Kesopanan di Majelis: Tidak membuat kegaduhan, memilih tempat duduk yang tidak menghalangi pandangan orang lain, dan menghindari obrolan yang tidak relevan saat pelajaran berlangsung.
Kesabaran dan Tawadhu: Menerima kenyataan bahwa ada hal yang belum dipahami. Sikap rendah hati (tawadhu) membuat seseorang terbuka untuk menerima kebenaran dari siapa pun.
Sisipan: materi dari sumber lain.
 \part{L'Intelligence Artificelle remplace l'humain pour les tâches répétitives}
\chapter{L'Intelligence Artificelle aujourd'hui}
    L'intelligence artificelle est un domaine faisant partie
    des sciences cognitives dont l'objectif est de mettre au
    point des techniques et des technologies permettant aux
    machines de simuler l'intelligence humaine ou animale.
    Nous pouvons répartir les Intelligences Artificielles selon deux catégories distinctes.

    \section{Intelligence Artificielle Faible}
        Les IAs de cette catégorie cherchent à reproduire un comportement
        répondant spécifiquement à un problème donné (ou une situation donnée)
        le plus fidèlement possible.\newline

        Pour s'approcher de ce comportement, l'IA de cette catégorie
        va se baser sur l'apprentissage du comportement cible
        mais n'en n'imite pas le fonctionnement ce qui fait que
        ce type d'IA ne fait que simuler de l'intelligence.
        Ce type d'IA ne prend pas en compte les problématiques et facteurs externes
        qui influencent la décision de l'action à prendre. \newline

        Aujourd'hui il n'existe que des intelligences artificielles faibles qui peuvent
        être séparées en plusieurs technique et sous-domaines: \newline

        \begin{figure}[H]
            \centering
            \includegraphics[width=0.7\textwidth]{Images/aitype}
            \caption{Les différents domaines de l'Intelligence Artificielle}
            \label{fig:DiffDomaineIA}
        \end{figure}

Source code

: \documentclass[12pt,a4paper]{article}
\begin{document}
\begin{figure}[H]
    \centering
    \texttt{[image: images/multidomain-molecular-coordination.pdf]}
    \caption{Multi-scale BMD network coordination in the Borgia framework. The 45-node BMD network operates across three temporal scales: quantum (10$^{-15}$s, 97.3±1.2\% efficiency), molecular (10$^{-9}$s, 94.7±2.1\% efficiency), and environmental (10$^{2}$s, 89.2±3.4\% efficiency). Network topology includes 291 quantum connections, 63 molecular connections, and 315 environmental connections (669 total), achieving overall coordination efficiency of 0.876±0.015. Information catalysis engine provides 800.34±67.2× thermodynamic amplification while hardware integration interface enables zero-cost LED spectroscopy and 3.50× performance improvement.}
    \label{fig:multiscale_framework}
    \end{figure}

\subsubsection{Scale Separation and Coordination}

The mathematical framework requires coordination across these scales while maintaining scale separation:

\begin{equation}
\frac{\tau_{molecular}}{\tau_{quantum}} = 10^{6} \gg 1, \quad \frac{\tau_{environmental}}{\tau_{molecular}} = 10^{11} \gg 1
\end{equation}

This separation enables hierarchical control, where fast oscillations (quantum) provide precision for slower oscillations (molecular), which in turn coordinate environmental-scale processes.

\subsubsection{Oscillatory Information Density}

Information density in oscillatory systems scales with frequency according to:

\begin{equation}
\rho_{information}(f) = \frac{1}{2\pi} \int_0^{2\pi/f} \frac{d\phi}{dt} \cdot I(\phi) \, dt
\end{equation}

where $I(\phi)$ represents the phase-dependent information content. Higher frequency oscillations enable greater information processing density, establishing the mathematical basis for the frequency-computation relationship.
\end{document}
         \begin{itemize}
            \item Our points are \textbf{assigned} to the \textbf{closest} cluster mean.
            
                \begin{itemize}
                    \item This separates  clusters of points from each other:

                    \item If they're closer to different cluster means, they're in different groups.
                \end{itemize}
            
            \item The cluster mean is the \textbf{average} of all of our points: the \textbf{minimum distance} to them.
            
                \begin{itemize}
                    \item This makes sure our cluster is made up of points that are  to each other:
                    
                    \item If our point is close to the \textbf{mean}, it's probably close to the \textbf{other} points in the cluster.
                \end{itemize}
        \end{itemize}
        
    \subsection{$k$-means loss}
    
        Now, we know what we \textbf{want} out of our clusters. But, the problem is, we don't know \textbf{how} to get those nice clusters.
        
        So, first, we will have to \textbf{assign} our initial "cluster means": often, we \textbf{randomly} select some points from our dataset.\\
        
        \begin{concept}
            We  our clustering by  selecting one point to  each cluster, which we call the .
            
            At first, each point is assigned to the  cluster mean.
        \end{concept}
Memanfaatkan Waktu Luang: Mengisi waktu luang dengan tilawah, tadabbur, atau mengulang pelajaran, daripada menyia-nyiakannya dalam hal yang sia-sia.
Implikasi Kehilangan Adab
Sejarah dipenuhi dengan kisah para cendekiawan yang memiliki kapasitas otak luar biasa namun kehilangan ilmunya karena meremehkan adab. Imam Syafi'i pernah mengeluhkan hafalan yang melemah, dan gurunya menyarankan untuk meninggalkan maksiat dan fokus pada adab. Hasilnya, ilmu kembali mengalir deras.
Kehilangan adab dapat mengakibatkan beberapa hal serius:
Kerasnya Hati: Ilmu tidak dapat menembus hati yang sombong.
Lupa atau Hilangnya Ilmu: Ilmu yang didapat tanpa adab seringkali bersifat sementara dan mudah menguap.
Kesulitan dalam Mengajar: Ilmu tanpa adab hanya menjadi pengetahuan mati; sulit untuk ditularkan dengan cara yang membekas pada murid.
Jauh dari Keberkahan: Kehidupan menjadi kering meskipun dikelilingi oleh banyak informasi dan gelar.
Oleh karena itu, para ulama terdahulu sering menyatakan bahwa mereka belajar adab selama dua puluh tahun, dan baru belajar ilmu selama empat tahun. Ini menegaskan bahwa adab bukanlah pelengkap, melainkan prasyarat utama dalam perjalanan mulia menuntut ilmu.